Founded only in 2000, WuXi PharmaTech has built up “a broad and integrated portfolio of laboratory and research manufacturing services throughout the drug discovery and development process”. Chairman and chief executive officer Dr. Ge Li characterised the deal with AppTec as “an important milestone in realising our vision of becoming the global R&D outsourcing leader”. WuXi’s chemistry services will be complemented by AppTec’s biologics testing and manufacturing capabilities to create “a fully integrated service platform, from which we will be able to provide more value-added services to our customers”, he added.
The transaction, which has been approved by the AppTec and WuXi boards as well as AppTec’s shareholders (no consent is required from WuXi’s shareholders), is expected to close, subject to the usual conditions, in the first quarter of 2008. It will be immediately accretive to the Chinese company’s earnings per share, excluding amortisation of acquired intangibles and one-time charges related to the deal, WuXi notes.
China rising
WuXi’s rapid growth and ability to tap into markets outside China testifies to the country’s increasing attractiveness as a location for outsourced R&D, as pharmaceutical companies in more established markets scramble to cut costs and to reinvigorate their discovery efforts and product pipelines. According to a Bloomberg report citing data from the Boston Consulting Group, research personnel and supplies can cost 60% less in China than in the US, while Ernst & Young estimates the cost of a two-month primate study in China at around $20,000, one tenth as much as in the US.

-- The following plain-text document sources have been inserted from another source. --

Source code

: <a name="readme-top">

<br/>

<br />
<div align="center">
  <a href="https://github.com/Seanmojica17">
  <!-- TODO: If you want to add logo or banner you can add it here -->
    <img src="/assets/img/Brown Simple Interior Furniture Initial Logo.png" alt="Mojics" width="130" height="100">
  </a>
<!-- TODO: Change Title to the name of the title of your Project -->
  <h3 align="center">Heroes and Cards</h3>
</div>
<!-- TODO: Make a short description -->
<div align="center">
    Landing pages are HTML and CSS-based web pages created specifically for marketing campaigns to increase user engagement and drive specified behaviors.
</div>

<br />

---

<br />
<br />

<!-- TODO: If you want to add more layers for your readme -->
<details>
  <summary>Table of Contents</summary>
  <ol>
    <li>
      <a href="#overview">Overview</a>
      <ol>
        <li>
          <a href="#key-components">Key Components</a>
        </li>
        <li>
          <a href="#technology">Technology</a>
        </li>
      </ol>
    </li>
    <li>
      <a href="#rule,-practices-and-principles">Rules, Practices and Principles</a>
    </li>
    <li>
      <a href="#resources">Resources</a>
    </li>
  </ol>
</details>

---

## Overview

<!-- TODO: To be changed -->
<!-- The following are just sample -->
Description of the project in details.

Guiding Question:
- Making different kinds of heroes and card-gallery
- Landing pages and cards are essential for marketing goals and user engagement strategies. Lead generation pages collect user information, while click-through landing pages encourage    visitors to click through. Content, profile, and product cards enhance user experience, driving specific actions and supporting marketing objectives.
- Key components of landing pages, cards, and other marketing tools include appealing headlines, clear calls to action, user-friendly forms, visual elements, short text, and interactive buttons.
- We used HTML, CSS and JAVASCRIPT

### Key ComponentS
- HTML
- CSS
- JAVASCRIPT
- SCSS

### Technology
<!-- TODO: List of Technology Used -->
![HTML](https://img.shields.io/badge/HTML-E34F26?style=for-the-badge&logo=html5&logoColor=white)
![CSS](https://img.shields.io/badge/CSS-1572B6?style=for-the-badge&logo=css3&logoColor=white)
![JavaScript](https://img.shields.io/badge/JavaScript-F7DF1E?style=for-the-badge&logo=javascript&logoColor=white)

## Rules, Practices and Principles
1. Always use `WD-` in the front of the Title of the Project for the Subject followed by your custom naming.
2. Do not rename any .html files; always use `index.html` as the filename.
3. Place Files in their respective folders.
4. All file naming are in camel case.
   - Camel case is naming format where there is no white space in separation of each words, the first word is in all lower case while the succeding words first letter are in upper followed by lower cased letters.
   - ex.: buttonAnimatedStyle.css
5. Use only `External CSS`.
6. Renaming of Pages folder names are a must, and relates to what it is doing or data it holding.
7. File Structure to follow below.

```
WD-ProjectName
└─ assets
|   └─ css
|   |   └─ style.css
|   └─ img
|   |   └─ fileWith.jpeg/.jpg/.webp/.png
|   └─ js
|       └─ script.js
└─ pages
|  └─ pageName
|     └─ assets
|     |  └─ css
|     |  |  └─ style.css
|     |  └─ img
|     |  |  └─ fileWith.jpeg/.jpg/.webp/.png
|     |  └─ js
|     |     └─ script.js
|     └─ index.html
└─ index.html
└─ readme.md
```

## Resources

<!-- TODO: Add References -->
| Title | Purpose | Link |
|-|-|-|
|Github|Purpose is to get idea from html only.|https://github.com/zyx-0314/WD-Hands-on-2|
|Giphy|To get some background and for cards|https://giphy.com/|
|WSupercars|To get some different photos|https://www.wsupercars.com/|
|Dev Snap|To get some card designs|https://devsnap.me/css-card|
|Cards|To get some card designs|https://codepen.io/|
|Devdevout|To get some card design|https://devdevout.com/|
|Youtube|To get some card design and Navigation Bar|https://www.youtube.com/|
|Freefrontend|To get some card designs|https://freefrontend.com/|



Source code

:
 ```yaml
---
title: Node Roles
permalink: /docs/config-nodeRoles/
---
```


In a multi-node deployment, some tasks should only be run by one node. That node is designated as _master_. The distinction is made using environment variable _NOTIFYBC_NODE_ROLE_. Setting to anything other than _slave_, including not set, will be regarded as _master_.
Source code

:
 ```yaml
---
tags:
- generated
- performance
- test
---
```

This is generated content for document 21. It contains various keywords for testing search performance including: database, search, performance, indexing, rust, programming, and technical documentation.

A recent report on outsourcing clinical trials by US-based Arrowhead Publishers put China at the top of a location attractiveness index that ranked 31 “ascending” markets for clinical development according to seven measures of attractiveness such as study costs, population/patients and disease incidence. China scored an average index of 6.48 while India was in second place with an average of 5.66. Figures from clinicaltrials.gov, the on-line registry established by the US National Institutes of Health in 1997, suggest that China is pulling ahead of India as a preferred location for outsourced clinical trials.
A number of multinationals such as Eli Lilly, Sanofi-Aventis, AstraZeneca, Novartis and GlaxoSmithKline have stepped up their commitment to research and development in China. Among the reasons cited are a solid medical infrastructure, a large and often treatment-naïve patient population, a national drive for innovation and an improved intellectual property regime.
Last month, US-based MPI Research gave a vote of confidence to China’s early development capabilities when it announced a joint venture with Shanghai Medicilon to set up a 50,000sq ft preclinical testing facility in Shanghai’s Chuansha Economic Park. The new company, Medicilon-MPI Preclinical Research (Shanghai) LLC, is expected to be fully operational by 2009, offering preclinical services to US Good Laboratory Practice (GLP) standards.